【♀】ヒキガネ 03-02 / Mad blue, Trigger happy.

ばたりと音を立てて扉が閉まる。
 靴音が遠ざかり、ベッドに倒れる時の空気を含んだ音が微かに聞こえる。
 それから暫し、居間を沈黙がひたひたと占め――了が眠った気配が扉越しに感じられた頃、バクラは寄りかかっていたキッチンシンクから腰を上げた。

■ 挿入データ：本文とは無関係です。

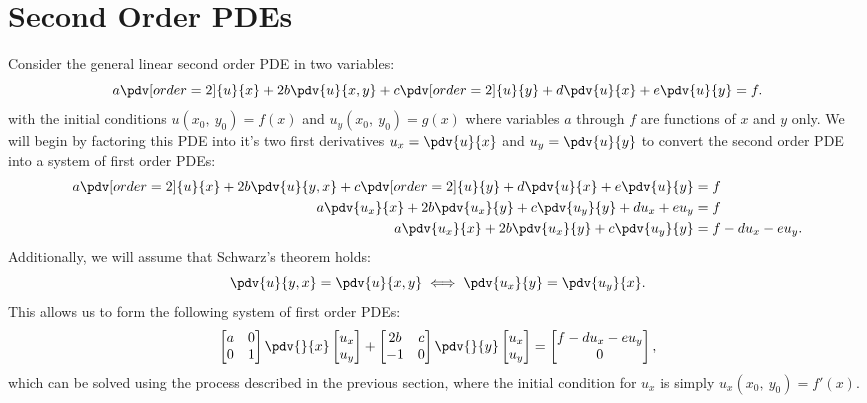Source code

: \documentclass{article}
\theoremstyle{definition}
\begin{document}
\section{Second Order PDEs}
Consider the general linear second order PDE in two variables:
\begin{equation*}
    a \pdv[order=2]{u}{x} + 2b \pdv{u}{x,y} + c \pdv[order=2]{u}{y} + d \pdv{u}{x} + e \pdv{u}{y} = f.
\end{equation*}
with the initial conditions \(u\left( x_0,\: y_0 \right) = f\left( x \right)\)
and \(u_y\left( x_0,\: y_0 \right) = g\left( x \right)\) where variables
\(a\) through \(f\) are functions of \(x\) and \(y\) only. We will begin
by factoring this PDE into it's two first derivatives
\(u_x = \pdv{u}{x}\) and \(u_y = \pdv{u}{y}\) to convert the second
order PDE into a system of first order PDEs:
\begin{align*}
    a \pdv[order=2]{u}{x} + 2b \pdv{u}{y,x} + c \pdv[order=2]{u}{y} + d \pdv{u}{x} + e \pdv{u}{y} & = f                  \\
    a \pdv{u_x}{x} + 2b \pdv{u_x}{y} + c \pdv{u_y}{y} + d u_x + e u_y                             & = f                  \\
    a \pdv{u_x}{x} + 2b \pdv{u_x}{y} + c \pdv{u_y}{y}                                             & = f - d u_x - e u_y.
\end{align*}
Additionally, we will assume that Schwarz's theorem holds:
\begin{equation*}
    \pdv{u}{y,x} = \pdv{u}{x,y} \iff \pdv{u_x}{y} = \pdv{u_y}{x}.
\end{equation*}
This allows us to form the following system of first order PDEs:
\begin{equation*}
    \begin{bmatrix}
        a & 0 \\
        0 & 1
    \end{bmatrix}
    \pdv{}{x}
    \begin{bmatrix}
        u_x \\
        u_y
    \end{bmatrix}
    +
    \begin{bmatrix}
        2b & c \\
        -1 & 0
    \end{bmatrix}
    \pdv{}{y}
    \begin{bmatrix}
        u_x \\
        u_y
    \end{bmatrix}
    =
    \begin{bmatrix}
        f - d u_x - e u_y \\
        0
    \end{bmatrix}
    ,
\end{equation*}
which can be solved using the process described in the previous section,
where the initial condition for \(u_x\) is simply
\(u_x\left( x_0,\: y_0 \right) = f'\left( x \right)\).
\end{document}

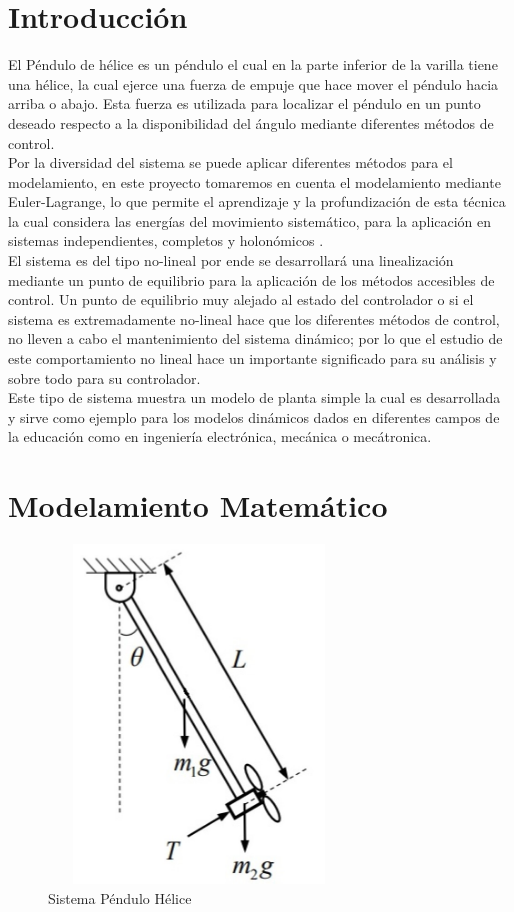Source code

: \documentclass[12pt]{article}
\begin{document}
\newpage
\section{Introducción}

El Péndulo de hélice es un péndulo el cual en la parte inferior de la varilla tiene una hélice, la cual ejerce una fuerza de empuje que hace mover el péndulo hacia arriba o abajo. Esta fuerza es utilizada para localizar el péndulo en un punto deseado respecto a la disponibilidad del ángulo mediante diferentes métodos de control. 
\\
Por la diversidad del sistema se puede aplicar diferentes métodos para el modelamiento, en este proyecto tomaremos en cuenta el modelamiento mediante Euler-Lagrange, lo que permite el aprendizaje y la profundización de esta técnica la cual considera las energías del movimiento sistemático, para la aplicación en sistemas independientes, completos y holonómicos \cite{MitLagrange}.
\\
El sistema es del tipo no-lineal por ende se desarrollará una linealización mediante un punto de equilibrio para la aplicación de los métodos accesibles de control. Un punto de equilibrio muy alejado al estado del controlador o si el sistema es extremadamente no-lineal hace que los diferentes métodos de control, no lleven a cabo el mantenimiento del sistema dinámico; por lo que el estudio de este comportamiento no lineal hace un importante significado para su análisis y sobre todo para su controlador. 
\\
Este tipo de sistema muestra un modelo de planta simple la cual es desarrollada y sirve como ejemplo para los modelos dinámicos dados en diferentes campos de la educación como en ingeniería electrónica, mecánica o mecátronica.
\newpage
\section{Modelamiento Matemático}

\begin{figure}[h]
    \centering
    \includegraphics[width=8cm, height=9cm]{model.jpg}
    \caption{Sistema Péndulo Hélice}
    \label{fig:model}
\end{figure}
\end{document}

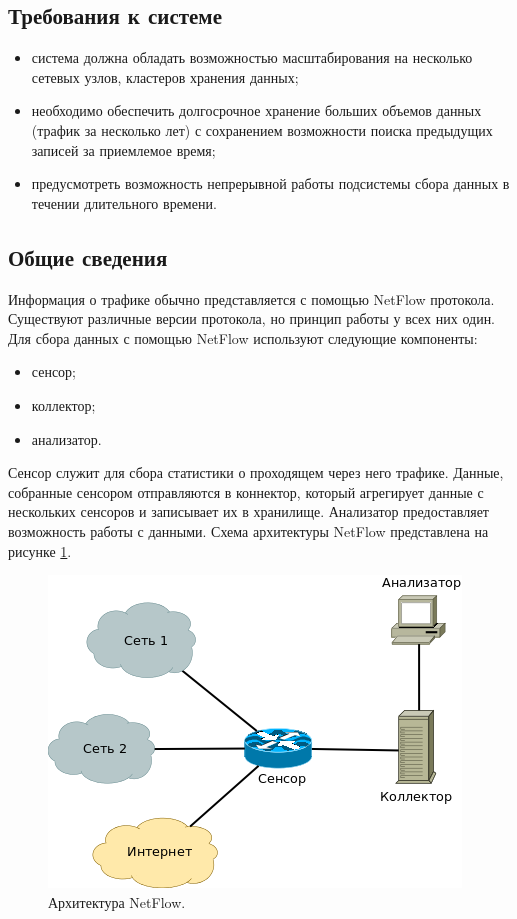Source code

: \subsection{Требования к системе}
\begin{itemize}
	\item система должна обладать возможностью масштабирования на несколько сетевых узлов, кластеров хранения данных;
	\item необходимо обеспечить долгосрочное хранение больших объемов данных (трафик за несколько лет) с сохранением возможности поиска предыдущих записей
		за приемлемое время;
	\item предусмотреть возможность непрерывной работы подсистемы сбора данных в течении длительного времени.
\end{itemize}

\subsection{ Общие сведения }
Информация о трафике обычно представляется с помощью NetFlow протокола\cite{netflow}. Существуют различные версии протокола, но принцип работы у всех них один. Для сбора данных с помощью NetFlow используют следующие компоненты:
\begin{itemize}
	\item сенсор;
	\item коллектор;
	\item анализатор.
\end{itemize}
\indent \indent Сенсор служит для сбора статистики о проходящем через него трафике. Данные, собранные сенсором отправляются в коннектор, который агрегирует данные с нескольких сенсоров и записывает их в хранилище. Анализатор предоставляет возможность работы с данными. Схема архитектуры NetFlow представлена на рисунке \ref{netflow}.
\begin{figure}[H]
	\centering
	\includegraphics[scale=0.5]{netflow.png}
	\caption{Архитектура NetFlow.}
	\label{netflow}
\end{figure}

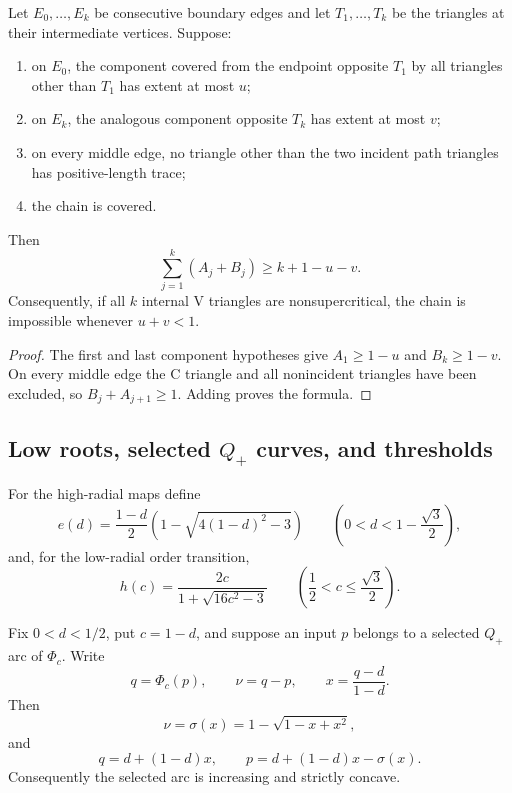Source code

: \begin{lemma}
\label{lem:reader-boundary-path}
Let $E_0,\ldots,E_k$ be consecutive boundary edges and let
$T_1,\ldots,T_k$ be the triangles at their intermediate vertices.  Suppose:
\begin{enumerate}
\item on $E_0$, the component covered from the endpoint opposite $T_1$ by all
triangles other than $T_1$ has extent at most $u$;
\item on $E_k$, the analogous component opposite $T_k$ has extent at most $v$;
\item on every middle edge, no triangle other than the two incident path triangles has
positive-length trace;
\item the chain is covered.
\end{enumerate}
Then
\begin{equation}
 \sum_{j=1}^k(A_j+B_j)\ge k+1-u-v.
 \label{eq:reader-path-budget}
\end{equation}
Consequently, if all $k$ internal V triangles are nonsupercritical, the chain is
impossible whenever $u+v<1$.
\end{lemma}

\begin{proof}
The first and last component hypotheses give $A_1\ge1-u$ and
$B_k\ge1-v$.  On every middle edge the C triangle and all nonincident triangles have
been excluded, so $B_j+A_{j+1}\ge1$.  Adding proves the formula.
\end{proof}

\subsection{Low roots, selected \(Q_+\) curves, and thresholds}

For the high-radial maps define
\begin{equation}
 e(d)=\frac{1-d}{2}
 \left(1-\sqrt{4(1-d)^2-3}\right)
 \qquad\left(0<d<1-\frac{\sqrt3}{2}\right),
 \label{eq:signed-low-root-definition}
\end{equation}
and, for the low-radial order transition,
\begin{equation}
 h(c)=\frac{2c}{1+\sqrt{16c^2-3}}
 \qquad\left(\frac12<c\le\frac{\sqrt3}{2}\right).
 \label{eq:signed-order-transition}
\end{equation}

\begin{proposition}
\label{prop:reader-universal-tplus}
Fix $0<d<1/2$, put $c=1-d$, and suppose an input $p$ belongs to a selected
$Q_+$ arc of $\Phi_c$.  Write
\[
 q=\Phi_c(p),\qquad \nu=q-p,
 \qquad x=\frac{q-d}{1-d}.
\]
Then
\begin{equation}
 \nu=\sigma(x)=1-\sqrt{1-x+x^2},
 \label{eq:reader-psi}
\end{equation}
and
\begin{equation}
 q=d+(1-d)x,
 \qquad
 p=d+(1-d)x-\sigma(x).
 \label{eq:reader-tplus-normal}
\end{equation}
Consequently the selected arc is increasing and strictly concave.
\end{proposition}

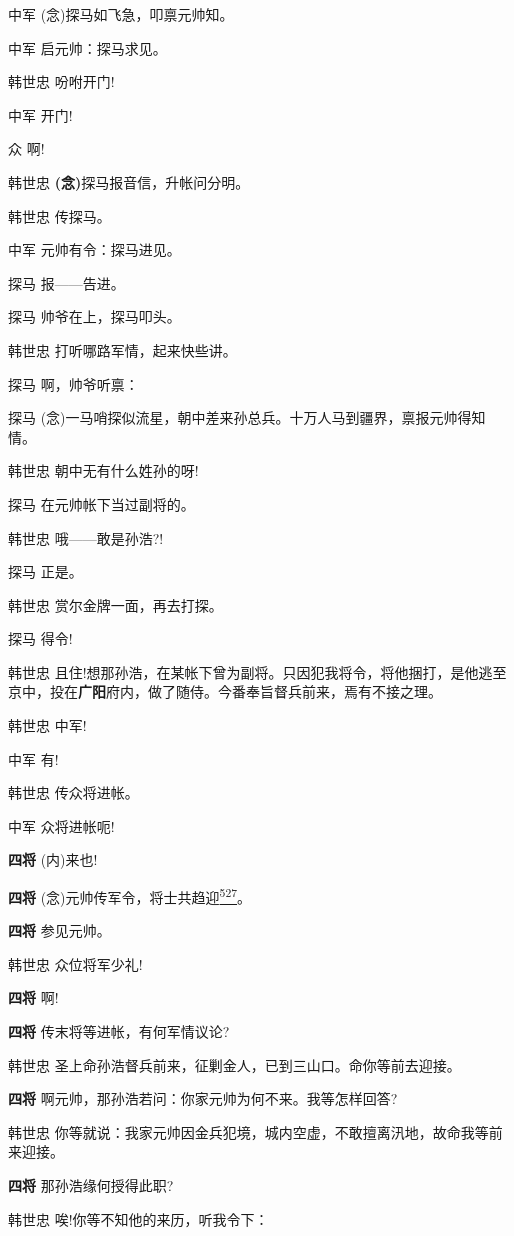 中军 (念)探马如飞急，叩禀元帅知。

中军 启元帅：探马求见。

韩世忠 吩咐开门!

中军 开门!

众 啊!

韩世忠 \textbf{(念)}探马报音信，升帐问分明。

韩世忠 传探马。

中军 元帅有令：探马进见。

探马 报------告进。

探马 帅爷在上，探马叩头。

韩世忠 打听哪路军情，起来快些讲。

探马 啊，帅爷听禀：

探马
(念)一马哨探似流星，朝中差来孙总兵。十万人马到疆界，禀报元帅得知情。

韩世忠 朝中无有什么姓孙的呀!

探马 在元帅帐下当过副将的。

韩世忠 哦------敢是孙浩?!

探马 正是。

韩世忠 赏尔金牌一面，再去打探。

探马 得令!

韩世忠
且住!想那孙浩，在某帐下曾为副将。只因犯我将令，将他捆打，是他逃至京中，投在\textbf{广阳}府内，做了随侍。今番奉旨督兵前来，焉有不接之理。

韩世忠 中军!

中军 有!

韩世忠 传众将进帐。

中军 众将进帐呃!

\textbf{四将} (内)来也!

\textbf{四将}
(念)元帅传军令，将士共趋迎\protect\hyperlink{fn527}{\textsuperscript{527}}。

\textbf{四将} 参见元帅。

韩世忠 众位将军少礼!

\textbf{四将} 啊!

\textbf{四将} 传末将等进帐，有何军情议论?

韩世忠 圣上命孙浩督兵前来，征剿金人，已到三山口。命你等前去迎接。

\textbf{四将} 啊元帅，那孙浩若问：你家元帅为何不来。我等怎样回答?

韩世忠
你等就说：我家元帅因金兵犯境，城内空虚，不敢擅离汛地，故命我等前来迎接。

\textbf{四将} 那孙浩缘何授得此职?

韩世忠 唉!你等不知他的来历，听我令下：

 冷蔵庫を開け、瓶ビールを取り出す。指に挟んで、二本。
 一本は自分の手の中に。もう一本をソファに向かって投げると、昏睡していた男の手がぱっと動き、首の部分をしっかと掴んだ。
「狸寝入りが上手いじゃねえか」
 それに、大分回復してやがる。
 ぱきん。螺子蓋を捻ったバクラは二本目のビールを口につけ、にいと笑う。
 男はソファから軋む身体を起こし、投げられた瓶をまじまじと見た。握りっぱなしだった手を漸く開き、同じように蓋を捩じる。飲み出すと中身は半分以上減った。随分と喉が渇いていたらしい。
 一息ついた男は、紫色の異国の瞳をバクラに向けた。警戒と興味の二色を混ぜた瞳を。
「……で、どういう心算だ? 物好きさんよ」
 もう一口で残りのビールを飲み干した男が、ぐっと瞳の力を強くする。声は掠れていたが、生気は取り戻したようだった。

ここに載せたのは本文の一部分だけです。